Their website doesn't say anything about it directly.

The specified RAM module liste for some mainboards (e.g. ABIT K8V-pro) says they qualified some ECC modules, but obviously that doesn't mean that ECC is actually used, just that it's presence doesn't hurt.
 

IntegraGSR

Senior member
Apr 24, 2005
246
0
0
according to everest my abit kv8 pro with k8t800 pro chipset supports ECC but not ChipKill ECC (not sure what this is)
 

Peter

Elite Member
Oct 15, 1999
9,640
1
0
No it doesn't.

Why?

Because Athlon-64 chipsets do not contain the RAM controller AT ALL.

It's in the CPU - and yes, all Athlon-64 and Opteron CPUs support ECC. ChipKill* ECC to be precise.

(*) Remember that the use of this ECC algorithm is possible only on DIMMs that are made from "x4" geometry chips. DIMMs made from x8 or x16 chips can't.
 

uOpt

Golden Member
Oct 19, 2004
1,628
0
0
Ah, that explains why Via didn't say anything.

Obviously the mainboard vendors can still disable the use of ECC by just not plotting the lanes, I assume.

Thanks, guys.
 

Peter

Elite Member
Oct 15, 1999
9,640
1
0
Of course the mainboard's layout and its BIOS must implement the usage of ECC DIMMs. But it's not like you'd actually save anything by leaving this out ... just eight traces and a BIOS feature that's present in the reference code anyway.
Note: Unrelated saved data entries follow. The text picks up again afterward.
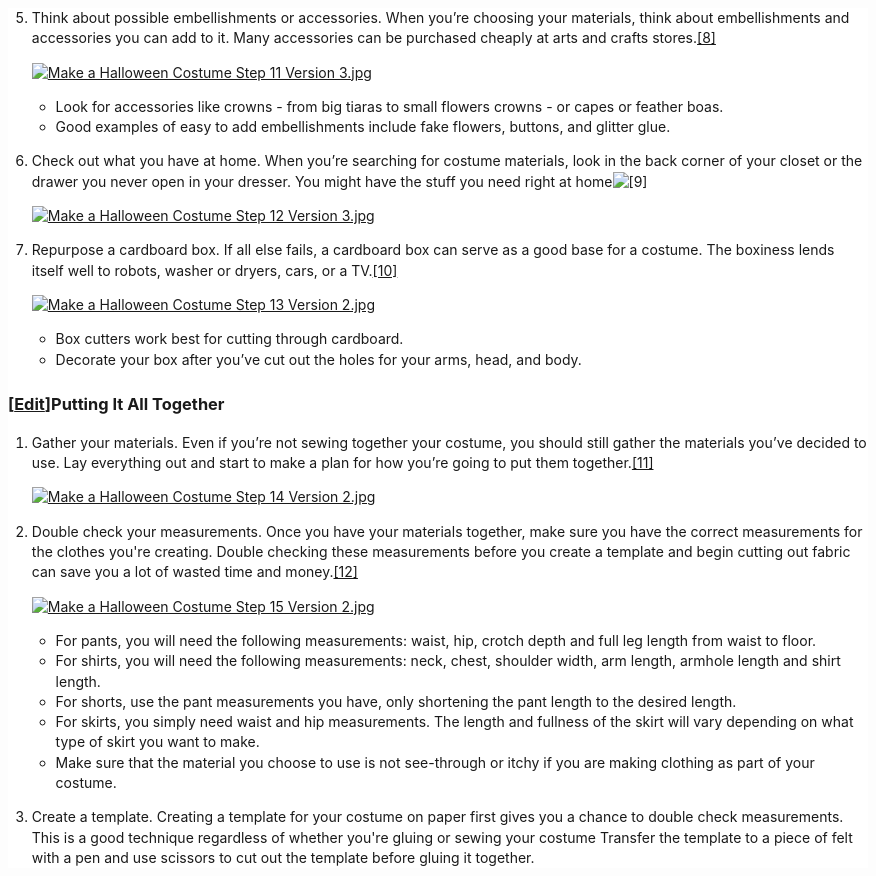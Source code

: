 5.  Think about possible embellishments or accessories. When you’re choosing your materials, think about embellishments and accessories you can add to it. Many accessories can be purchased cheaply at arts and crafts stores.[\[8\]](#_note-8)
    
    [![Make a Halloween Costume Step 11 Version 3.jpg](https://www.wikihow.com/images/thumb/7/7f/Make-a-Halloween-Costume-Step-11-Version-3.jpg/aid526577-v4-728px-Make-a-Halloween-Costume-Step-11-Version-3.jpg)](https://www.wikihow.com/Image:Make-a-Halloween-Costume-Step-11-Version-3.jpg)
    
    *   Look for accessories like crowns - from big tiaras to small flowers crowns - or capes or feather boas.
    *   Good examples of easy to add embellishments include fake flowers, buttons, and glitter glue.
6.  Check out what you have at home. When you’re searching for costume materials, look in the back corner of your closet or the drawer you never open in your dresser. You might have the stuff you need right at home![\[9\]](#_note-9)
    
    [![Make a Halloween Costume Step 12 Version 3.jpg](https://www.wikihow.com/images/thumb/0/08/Make-a-Halloween-Costume-Step-12-Version-3.jpg/aid526577-v4-728px-Make-a-Halloween-Costume-Step-12-Version-3.jpg)](https://www.wikihow.com/Image:Make-a-Halloween-Costume-Step-12-Version-3.jpg)
    
7.  Repurpose a cardboard box. If all else fails, a cardboard box can serve as a good base for a costume. The boxiness lends itself well to robots, washer or dryers, cars, or a TV.[\[10\]](#_note-10)
    
    [![Make a Halloween Costume Step 13 Version 2.jpg](https://www.wikihow.com/images/thumb/5/5f/Make-a-Halloween-Costume-Step-13-Version-2.jpg/aid526577-v4-728px-Make-a-Halloween-Costume-Step-13-Version-2.jpg)](https://www.wikihow.com/Image:Make-a-Halloween-Costume-Step-13-Version-2.jpg)
    
    *   Box cutters work best for cutting through cardboard.
    *   Decorate your box after you’ve cut out the holes for your arms, head, and body.

### \[[Edit](https://www.wikihow.com/index.php?title=Make-a-Halloween-Costume&action=edit&section=4 "Edit section: Putting It All Together")\]Putting It All Together

1.  Gather your materials. Even if you’re not sewing together your costume, you should still gather the materials you’ve decided to use. Lay everything out and start to make a plan for how you’re going to put them together.[\[11\]](#_note-11)
    
    [![Make a Halloween Costume Step 14 Version 2.jpg](https://www.wikihow.com/images/thumb/2/2b/Make-a-Halloween-Costume-Step-14-Version-2.jpg/aid526577-v4-728px-Make-a-Halloween-Costume-Step-14-Version-2.jpg)](https://www.wikihow.com/Image:Make-a-Halloween-Costume-Step-14-Version-2.jpg)
    
2.  Double check your measurements. Once you have your materials together, make sure you have the correct measurements for the clothes you're creating. Double checking these measurements before you create a template and begin cutting out fabric can save you a lot of wasted time and money.[\[12\]](#_note-12)
    
    [![Make a Halloween Costume Step 15 Version 2.jpg](https://www.wikihow.com/images/thumb/d/d8/Make-a-Halloween-Costume-Step-15-Version-2.jpg/aid526577-v4-728px-Make-a-Halloween-Costume-Step-15-Version-2.jpg)](https://www.wikihow.com/Image:Make-a-Halloween-Costume-Step-15-Version-2.jpg)
    
    *   For pants, you will need the following measurements: waist, hip, crotch depth and full leg length from waist to floor.
    *   For shirts, you will need the following measurements: neck, chest, shoulder width, arm length, armhole length and shirt length.
    *   For shorts, use the pant measurements you have, only shortening the pant length to the desired length.
    *   For skirts, you simply need waist and hip measurements. The length and fullness of the skirt will vary depending on what type of skirt you want to make.
    *   Make sure that the material you choose to use is not see-through or itchy if you are making clothing as part of your costume.
3.  Create a template. Creating a template for your costume on paper first gives you a chance to double check measurements. This is a good technique regardless of whether you're gluing or sewing your costume Transfer the template to a piece of felt with a pen and use scissors to cut out the template before gluing it together.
ChipKill btw is a special implementation of ECC that lets the machine survive the loss of an entire RAM chip without data failure - as long as it is a 4-bit-wide chip.
 

DAPUNISHER

Super Moderator CPU Forum Mod and Elite Member
Super Moderator
Aug 22, 2001
31,741
31,683
146
Originally posted by: Peter
ChipKill btw is a special implementation of ECC that lets the machine survive the loss of an entire RAM chip without data failure - as long as it is a 4-bit-wide chip.
Thanks, I will definitely be leaving it enabled on my Master2 then.

 

eplebnista

Lifer
Dec 3, 2001
24,123
36
91
Originally posted by: Peter
Of course the mainboard's layout and its BIOS must implement the usage of ECC DIMMs. But it's not like you'd actually save anything by leaving this out ... just eight traces and a BIOS feature that's present in the reference code anyway.

ChipKill btw is a special implementation of ECC that lets the machine survive the loss of an entire RAM chip without data failure - as long as it is a 4-bit-wide chip.